- WORK ORDER -
Which of the lines below hold "Razorwings"? Please return each one.

- DATA -
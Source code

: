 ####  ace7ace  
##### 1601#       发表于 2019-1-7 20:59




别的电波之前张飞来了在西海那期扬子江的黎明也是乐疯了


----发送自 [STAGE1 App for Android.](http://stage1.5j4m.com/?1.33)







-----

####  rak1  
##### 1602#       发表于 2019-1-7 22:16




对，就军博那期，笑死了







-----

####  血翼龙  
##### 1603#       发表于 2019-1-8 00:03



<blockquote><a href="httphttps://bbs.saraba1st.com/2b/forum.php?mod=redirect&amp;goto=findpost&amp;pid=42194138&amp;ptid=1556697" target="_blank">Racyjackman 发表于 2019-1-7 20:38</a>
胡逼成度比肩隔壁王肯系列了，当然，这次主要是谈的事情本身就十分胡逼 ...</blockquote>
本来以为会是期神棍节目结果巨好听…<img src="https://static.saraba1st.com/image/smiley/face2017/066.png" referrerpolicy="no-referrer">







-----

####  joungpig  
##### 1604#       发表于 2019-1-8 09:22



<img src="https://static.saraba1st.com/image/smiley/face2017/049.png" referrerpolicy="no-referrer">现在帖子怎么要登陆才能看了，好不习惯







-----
---
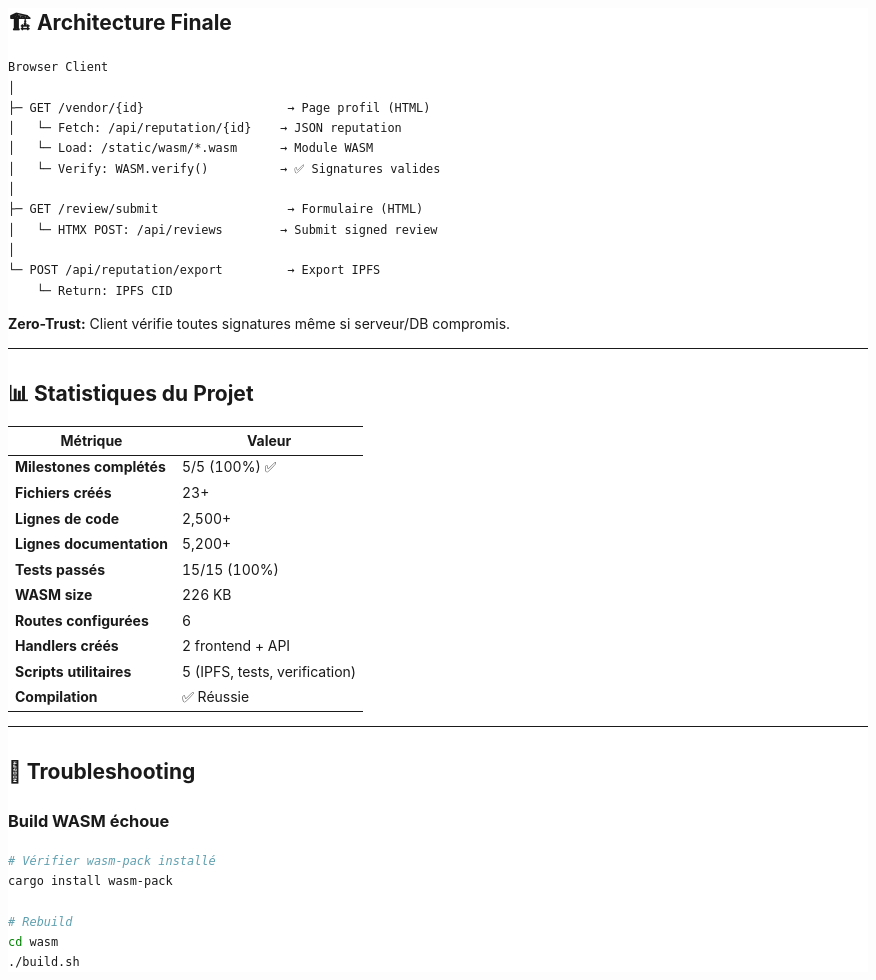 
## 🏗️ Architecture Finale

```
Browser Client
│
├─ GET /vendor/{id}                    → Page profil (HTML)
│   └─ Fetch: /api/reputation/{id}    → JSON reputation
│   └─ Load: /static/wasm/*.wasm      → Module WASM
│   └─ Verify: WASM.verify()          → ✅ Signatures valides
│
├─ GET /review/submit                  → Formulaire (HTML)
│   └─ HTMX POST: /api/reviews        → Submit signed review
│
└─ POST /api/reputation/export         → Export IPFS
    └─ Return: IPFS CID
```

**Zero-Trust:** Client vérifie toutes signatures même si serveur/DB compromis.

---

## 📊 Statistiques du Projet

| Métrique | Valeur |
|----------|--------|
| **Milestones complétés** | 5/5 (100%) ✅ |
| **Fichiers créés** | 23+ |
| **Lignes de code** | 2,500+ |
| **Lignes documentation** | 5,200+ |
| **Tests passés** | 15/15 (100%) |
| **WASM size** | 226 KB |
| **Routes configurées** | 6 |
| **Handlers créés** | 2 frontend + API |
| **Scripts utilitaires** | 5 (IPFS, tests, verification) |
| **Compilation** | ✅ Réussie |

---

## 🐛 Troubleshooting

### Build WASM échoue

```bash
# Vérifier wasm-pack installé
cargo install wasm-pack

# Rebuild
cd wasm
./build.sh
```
==
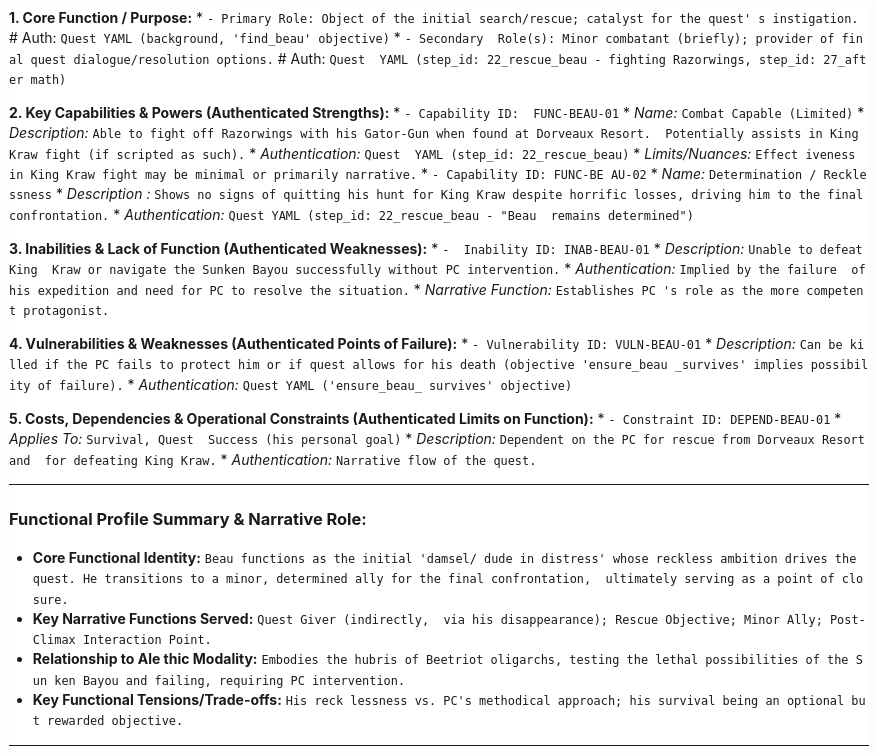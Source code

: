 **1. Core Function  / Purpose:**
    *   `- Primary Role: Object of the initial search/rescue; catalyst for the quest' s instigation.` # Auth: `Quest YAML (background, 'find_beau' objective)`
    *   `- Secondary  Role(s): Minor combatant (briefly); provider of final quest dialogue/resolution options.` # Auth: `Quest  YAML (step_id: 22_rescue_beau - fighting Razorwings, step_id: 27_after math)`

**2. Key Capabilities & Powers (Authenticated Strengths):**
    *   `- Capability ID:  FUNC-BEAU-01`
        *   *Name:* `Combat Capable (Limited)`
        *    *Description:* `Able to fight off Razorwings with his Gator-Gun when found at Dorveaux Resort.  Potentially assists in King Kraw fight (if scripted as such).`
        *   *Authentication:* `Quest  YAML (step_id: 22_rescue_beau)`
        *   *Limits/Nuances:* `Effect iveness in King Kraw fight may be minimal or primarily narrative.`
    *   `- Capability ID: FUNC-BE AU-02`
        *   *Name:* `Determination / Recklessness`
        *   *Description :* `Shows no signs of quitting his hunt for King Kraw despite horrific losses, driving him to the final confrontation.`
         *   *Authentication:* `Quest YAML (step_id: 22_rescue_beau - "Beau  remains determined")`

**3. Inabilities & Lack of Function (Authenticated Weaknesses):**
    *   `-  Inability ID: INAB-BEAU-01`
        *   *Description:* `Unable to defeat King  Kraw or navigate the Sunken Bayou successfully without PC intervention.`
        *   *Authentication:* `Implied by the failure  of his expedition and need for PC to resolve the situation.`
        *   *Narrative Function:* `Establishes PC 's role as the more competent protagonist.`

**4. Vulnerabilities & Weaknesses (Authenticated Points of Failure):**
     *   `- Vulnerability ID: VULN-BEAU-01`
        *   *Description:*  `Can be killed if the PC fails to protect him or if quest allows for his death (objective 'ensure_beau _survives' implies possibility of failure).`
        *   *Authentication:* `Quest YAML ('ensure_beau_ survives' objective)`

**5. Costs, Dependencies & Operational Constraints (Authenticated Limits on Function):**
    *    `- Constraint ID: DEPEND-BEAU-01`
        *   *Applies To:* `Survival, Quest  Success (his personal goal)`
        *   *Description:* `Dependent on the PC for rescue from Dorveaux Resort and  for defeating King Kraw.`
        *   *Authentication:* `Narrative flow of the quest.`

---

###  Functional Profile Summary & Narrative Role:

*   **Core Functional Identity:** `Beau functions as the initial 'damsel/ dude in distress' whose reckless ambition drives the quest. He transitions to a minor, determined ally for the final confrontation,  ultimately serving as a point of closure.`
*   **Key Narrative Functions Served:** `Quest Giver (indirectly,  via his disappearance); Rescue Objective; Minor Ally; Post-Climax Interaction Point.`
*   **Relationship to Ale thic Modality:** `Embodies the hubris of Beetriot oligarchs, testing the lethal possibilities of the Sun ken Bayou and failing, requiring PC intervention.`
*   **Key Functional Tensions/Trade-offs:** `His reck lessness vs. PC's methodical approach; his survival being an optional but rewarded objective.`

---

- RESULT BELOW -
    *   `- Secondary  Role(s): Minor combatant (briefly); provider of final quest dialogue/resolution options.` # Auth: `Quest  YAML (step_id: 22_rescue_beau - fighting Razorwings, step_id: 27_after math)`
        *    *Description:* `Able to fight off Razorwings with his Gator-Gun when found at Dorveaux Resort.  Potentially assists in King Kraw fight (if scripted as such).`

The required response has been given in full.